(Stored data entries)
▬▬▬▬▬▬

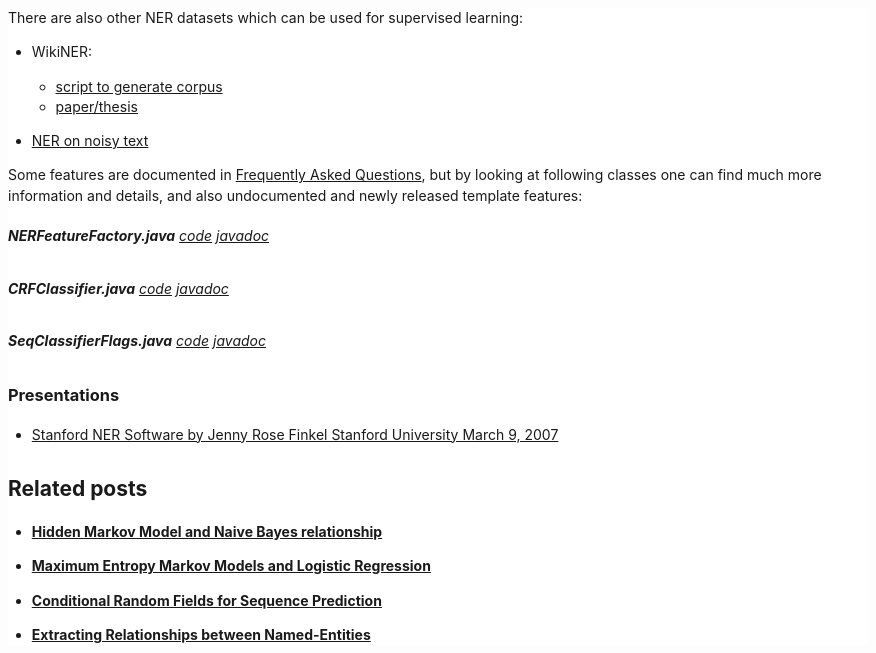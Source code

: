 There are also other NER datasets which can be used for supervised learning:

* WikiNER:
  * [script to generate corpus](https://github.com/JonathanRaiman/wikipedia_ner)
  * [paper/thesis](http://citeseerx.ist.psu.edu/viewdoc/download?doi=10.1.1.178.2963&rep=rep1&type=pdf)

* [NER on noisy text](https://github.com/noisy-text/noisy-text.github.io)

Some features are documented in [Frequently Asked Questions](https://nlp.stanford.edu/software/crf-faq.shtml), but by looking at following classes one can find much more information and details, and also undocumented and newly released template features:

###### __NERFeatureFactory.java__ [code](https://github.com/stanfordnlp/CoreNLP/blob/master/src/edu/stanford/nlp/ie/NERFeatureFactory.java) [javadoc](https://nlp.stanford.edu/nlp/javadoc/javanlp/edu/stanford/nlp/ie/NERFeatureFactory.html)


###### __CRFClassifier.java__ [code](https://github.com/stanfordnlp/CoreNLP/blob/master/src/edu/stanford/nlp/ie/crf/CRFClassifier.java) [javadoc](https://nlp.stanford.edu/nlp/javadoc/javanlp/edu/stanford/nlp/ie/crf/CRFClassifier.html)


###### __SeqClassifierFlags.java__ [code](https://github.com/stanfordnlp/CoreNLP/blob/master/src/edu/stanford/nlp/sequences/SeqClassifierFlags.java) [javadoc](https://nlp.stanford.edu/nlp/javadoc/javanlp/edu/stanford/nlp/sequences/SeqClassifierFlags.html)


### __Presentations__

* [Stanford NER Software by Jenny Rose Finkel Stanford University March 9, 2007](http://slideplayer.com/slide/5898548/)


## __Related posts__

* __[Hidden Markov Model and Naive Bayes relationship](../../../../../blog/2017/11/11/HHM_and_Naive_Bayes/)__

* __[Maximum Entropy Markov Models and Logistic Regression](../../../../../blog/2017/11/12/Maximum_Entropy_Markov_Model/)__

* __[Conditional Random Fields for Sequence Prediction](../../../../../blog/2017/11/13/Conditional_Random_Fields/)__

* __[Extracting Relationships between Named-Entities](../../../../../blog/2017/05/08/ReVerb/)__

▬▬▬▬▬▬

## INSTRUCTIONS TO FOLLOW
Find the string "Markov" in the data. Report each line it appears in.

## THE ANSWER
* __[Hidden Markov Model and Naive Bayes relationship](../../../../../blog/2017/11/11/HHM_and_Naive_Bayes/)__
* __[Maximum Entropy Markov Models and Logistic Regression](../../../../../blog/2017/11/12/Maximum_Entropy_Markov_Model/)__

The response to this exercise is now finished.